Можно ли было доказывать ту же мысль научным путем? — Можно. Для этого следовало бы анализовать содержание поэтического творчества или проповеди пророков. Далее следовало бы доказать, что в этом творчестве пли в этих пророчествах имеются элементы, не объяснимые из обычной человеческой психологии. Из этого можно было бы сделать вывод, что, следовательно, в психологии поэтов и пророков имеются данные, показывающие на какое-то сверхъестественное влияние. Наконец, все это привело бы к тому же выводу, к какому пришел Пушкин: что вдохновение поэта объяснимо только божественным влиянием или вообще влиянием сил, о которых наши естественные науки ничего не знают.
Сто лет назад, во времена Пушкина, состояние науки, в частности психологии, было таково, что невозможность подобного доказательства вовсе не была очевидной. Доказать наличие каких-то особых сил в художественном творчестве наука, конечно, не могла, но и доказать, что гипотетическое допущение их — излишне, тоже была не в силах. Психология творчества была в зародыше, и поэтическое вдохновение казалось чем-то чудесным.
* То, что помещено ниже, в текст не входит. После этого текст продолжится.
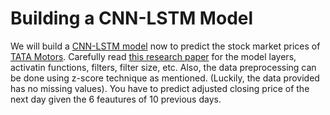 # Building a CNN-LSTM Model
We will build a [CNN-LSTM model](https://machinelearningmastery.com/cnn-long-short-term-memory-networks/#:~:text=A%20CNN%20LSTM%20can%20be,the%20features%20across%20time%20steps.) now to predict the stock market prices of [TATA Motors](https://github.com/Agam9427/SOC-DL/blob/main/TTM.csv). Carefully read [this research paper](https://github.com/Agam9427/WiDS-2022-23/blob/main/Week%204/CNN_LSTM_RESEARCH_PAPER.pdf) for the model layers, activatin functions, filters, filter size, etc. Also, the data preprocessing can be done using z-score technique as mentioned. (Luckily, the data provided has no missing values). You have to predict adjusted closing price of the next day given the 6 feautures of 10 previous days.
Пушкин мог мыслить (или, вернее, чувствовать, так как был чужд философских спекуляций) свое художественное решение вопроса не противоречащим возможному рассудочному (научному) решению. Иного объяснения чуду творчества Пушкин не видел и прибегал к «божественному», «мистическому», как к единственно возможному решению, подобно тому, как и Наполеона он называл: «чудный (т. е. чудесный) муж»,
посланник провиденья,
Вершитель роковой безвестного веленья.
Общий синтез, образ преображенного пророка, создается в стихах Пушкина через ряд второстепенных синтезов, отдельных образов. Самое преображение представлено в действии, притом как преображение телесное, чтобы все время можно было оперировать образами, а не понятиями: не «зрение», а «зеницы»; не «слух», а «уши»; не «речь», а «язык»; не «ум» или «помыслы», а «сердце». Преображенные чувства изображены частью сравнениями: «как у испуганной орлицы», «жало змеи», «угль», частью указанием на их новые способности: «внял я неба содроганье»… и т. д. То и другое связано действиями серафима: «коснулся», «вырвал», «рассек», «вложил». Ряд частных образов, вытекающих из этого изображения, тоже чисто синтетичен: «персты легкие как сон», «вещие зеницы», «неба содроганье», «ход гад» и т. д.; таковы же образы описательные: «пустыня мрачная», «лежал как труп» и т. д.